TASK DIRECTIONS ▸ Omit every picture, and retype the lines that run from the beginning of the data below through the line containing "of it first.", inclusive.

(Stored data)
--------------------------------
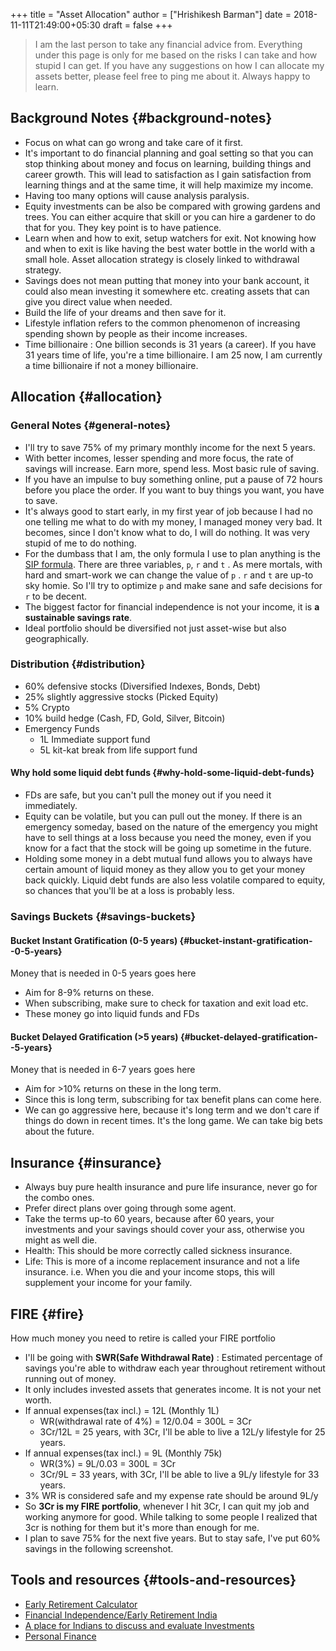 +++
title = "Asset Allocation"
author = ["Hrishikesh Barman"]
date = 2018-11-11T21:49:00+05:30
draft = false
+++

<div class="book-hint warning">

> I am the last person to take any financial advice from. Everything under this page is only for me based on the risks I can take and how stupid I can get. If you have any suggestions on how I can allocate my assets better, please feel free to ping me about it. Always happy to learn.
</div>


## Background Notes {#background-notes}

-   Focus on what can go wrong and take care of it first.
-   It's important to do financial planning and goal setting so that you can stop thinking about money and focus on learning, building things and career growth. This will lead to satisfaction as I gain satisfaction from learning things and at the same time, it will help maximize my income.
-   Having too many options will cause analysis paralysis.
-   Equity investments can be also be compared with growing gardens and trees. You can either acquire that skill or you can hire a gardener to do that for you. They key point is to have patience.
-   Learn when and how to exit, setup watchers for exit. Not knowing how and when to exit is like having the best water bottle in the world with a small hole. Asset allocation strategy is closely linked to withdrawal strategy.
-   Savings does not mean putting that money into your bank account, it could also mean investing it somewhere etc. creating assets that can give you direct value when needed.
-   Build the life of your dreams and then save for it.
-   Lifestyle inflation refers to the common phenomenon of increasing spending shown by people as their income increases.
-   Time billionaire : One billion seconds is 31 years (a career). If you have 31 years time of life, you're a time billionaire. I am 25 now, I am currently a time billionaire if not a money billionaire.


## Allocation {#allocation}


### General Notes {#general-notes}

-   I'll try to save 75% of my primary monthly income for the next 5 years.
-   With better incomes, lesser spending and more focus, the rate of savings will increase. Earn more, spend less. Most basic rule of saving.
-   If you have an impulse to buy something online, put a pause of 72 hours before you place the order. If you want to buy things you want, you have to save.
-   It's always good to start early, in my first year of job because I had no one telling me what to do with my money, I managed money very bad. It becomes, since I don't know what to do, I will do nothing. It was very stupid of me to do nothing.
-   For the dumbass that I am, the only formula I use to plan anything is the [SIP formula](<https://cred.club/calculators/sip-calculator>). There are three variables, `p`, `r` and `t` . As mere mortals, with hard and smart-work we can change the value of `p` . `r` and `t` are up-to sky homie. So I'll try to optimize `p` and make sane and safe decisions for `r` to be decent.
-   The biggest factor for financial independence is not your income, it is ****a sustainable savings rate****.
-   Ideal portfolio should be diversified not just asset-wise but also geographically.


### Distribution {#distribution}

-   60% defensive stocks (Diversified Indexes, Bonds, Debt)
-   25% slightly aggressive stocks (Picked Equity)
-   5% Crypto
-   10% build hedge (Cash, FD, Gold, Silver, Bitcoin)
-   Emergency Funds
    -   1L Immediate support fund
    -   5L kit-kat break from life support fund


#### Why hold some liquid debt funds {#why-hold-some-liquid-debt-funds}

-   FDs are safe, but you can't pull the money out if you need it immediately.
-   Equity can be volatile, but you can pull out the money. If there is an emergency someday, based on the nature of the emergency you might have to sell things at a loss because you need the money, even if you know for a fact that the stock will be going up sometime in the future.
-   Holding some money in a debt mutual fund allows you to always have certain amount of liquid money as they allow you to get your money back quickly. Liquid debt funds are also less volatile compared to equity, so chances that you'll be at a loss is probably less.


### Savings Buckets {#savings-buckets}


#### Bucket Instant Gratification (0-5 years) {#bucket-instant-gratification--0-5-years}

Money that is needed in 0-5 years goes here

-   Aim for 8-9% returns on these.
-   When subscribing, make sure to check for taxation and exit load etc.
-   These money go into liquid funds and FDs


#### Bucket Delayed Gratification (&gt;5 years) {#bucket-delayed-gratification--5-years}

Money that is needed in 6-7 years goes here

-   Aim for &gt;10% returns on these in the long term.
-   Since this is long term, subscribing for tax benefit plans can come here.
-   We can go aggressive here, because it's long term and we don't care if things do down in recent times. It's the long game. We can take big bets about the future.


## Insurance {#insurance}

-   Always buy pure health insurance and pure life insurance, never go for the combo ones.
-   Prefer direct plans over going through some agent.
-   Take the terms up-to 60 years, because after 60 years, your investments and your savings should cover your ass, otherwise you might as well die.
-   Health: This should be more correctly called sickness insurance.
-   Life: This is more of a income replacement insurance and not a life insurance. i.e. When you die and your income stops, this will supplement your income for your family.


## FIRE {#fire}

How much money you need to retire is called your FIRE portfolio

-   I'll be going with ****SWR(Safe Withdrawal Rate)**** : Estimated percentage of savings you're able to withdraw each year throughout retirement without running out of money.
-   It only includes invested assets that generates income. It is not your net worth.
-   If annual expenses(tax incl.) = 12L (Monthly 1L)
    -   WR(withdrawal rate of 4%) = 12/0.04 = 300L = 3Cr
    -   3Cr/12L = 25 years, with 3Cr, I'll be able to live a 12L/y lifestyle for 25 years.
-   If annual expenses(tax incl.) = 9L (Monthly 75k)
    -   WR(3%) = 9L/0.03 = 300L = 3Cr
    -   3Cr/9L = 33 years, with 3Cr, I'll be able to live a 9L/y lifestyle for 33 years.
-   3% WR is considered safe and my expense rate should be around 9L/y
-   So ****3Cr is my FIRE portfolio****, whenever I hit 3Cr, I can quit my job and working anymore for good. While talking to some people I realized that 3cr is nothing for them but it's more than enough for me.
-   I plan to save 75% for the next five years. But to stay safe, I've put 60% savings in the following screenshot.


## Tools and resources {#tools-and-resources}

-   [Early Retirement Calculator](https://networthify.com/calculator/earlyretirement?income=50000&initialBalance=0&expenses=20000&annualPct=5&withdrawalRate=4)
-   [Financial Independence/Early Retirement India](https://www.reddit.com/r/FIREIndia/)
-   [A place for Indians to discuss and evaluate Investments](https://www.reddit.com/r/IndiaInvestments/)
-   [Personal Finance](https://www.reddit.com/r/personalfinance/)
--------------------------------
RESPONSE ▸
 +++
title = "Asset Allocation"
author = ["Hrishikesh Barman"]
date = 2018-11-11T21:49:00+05:30
draft = false
+++

<div class="book-hint warning">

> I am the last person to take any financial advice from. Everything under this page is only for me based on the risks I can take and how stupid I can get. If you have any suggestions on how I can allocate my assets better, please feel free to ping me about it. Always happy to learn.
</div>


## Background Notes {#background-notes}

-   Focus on what can go wrong and take care of it first.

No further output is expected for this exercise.